WORK ORDER: From the records that follow, copy every line that contains the word "deleteRuleGroup".

[[ THE RECORDS open ]]

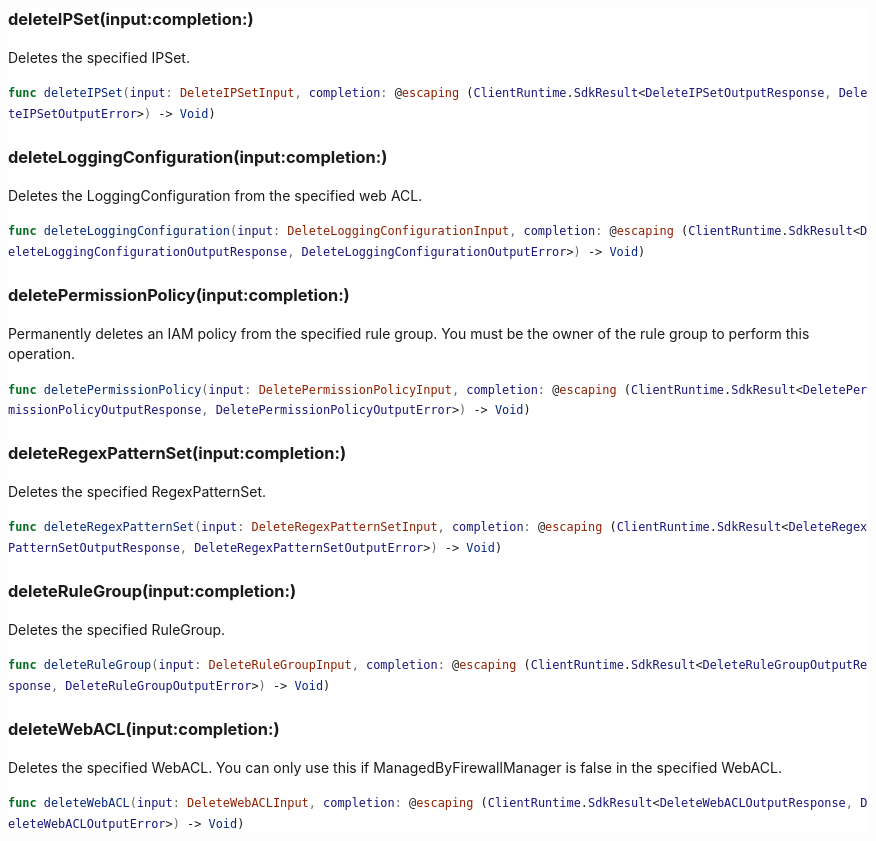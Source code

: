 ### deleteIPSet(input:​completion:​)

Deletes the specified IPSet.

``` swift
func deleteIPSet(input: DeleteIPSetInput, completion: @escaping (ClientRuntime.SdkResult<DeleteIPSetOutputResponse, DeleteIPSetOutputError>) -> Void)
```

### deleteLoggingConfiguration(input:​completion:​)

Deletes the LoggingConfiguration from the specified web ACL.

``` swift
func deleteLoggingConfiguration(input: DeleteLoggingConfigurationInput, completion: @escaping (ClientRuntime.SdkResult<DeleteLoggingConfigurationOutputResponse, DeleteLoggingConfigurationOutputError>) -> Void)
```

### deletePermissionPolicy(input:​completion:​)

Permanently deletes an IAM policy from the specified rule group.
You must be the owner of the rule group to perform this operation.

``` swift
func deletePermissionPolicy(input: DeletePermissionPolicyInput, completion: @escaping (ClientRuntime.SdkResult<DeletePermissionPolicyOutputResponse, DeletePermissionPolicyOutputError>) -> Void)
```

### deleteRegexPatternSet(input:​completion:​)

Deletes the specified RegexPatternSet.

``` swift
func deleteRegexPatternSet(input: DeleteRegexPatternSetInput, completion: @escaping (ClientRuntime.SdkResult<DeleteRegexPatternSetOutputResponse, DeleteRegexPatternSetOutputError>) -> Void)
```

### deleteRuleGroup(input:​completion:​)

Deletes the specified RuleGroup.

``` swift
func deleteRuleGroup(input: DeleteRuleGroupInput, completion: @escaping (ClientRuntime.SdkResult<DeleteRuleGroupOutputResponse, DeleteRuleGroupOutputError>) -> Void)
```

### deleteWebACL(input:​completion:​)

Deletes the specified WebACL.
You can only use this if ManagedByFirewallManager is false in the specified
WebACL.

``` swift
func deleteWebACL(input: DeleteWebACLInput, completion: @escaping (ClientRuntime.SdkResult<DeleteWebACLOutputResponse, DeleteWebACLOutputError>) -> Void)
```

[[ THE RECORDS closed ]]

SOLUTION:
### deleteRuleGroup(input:​completion:​)
func deleteRuleGroup(input: DeleteRuleGroupInput, completion: @escaping (ClientRuntime.SdkResult<DeleteRuleGroupOutputResponse, DeleteRuleGroupOutputError>) -> Void)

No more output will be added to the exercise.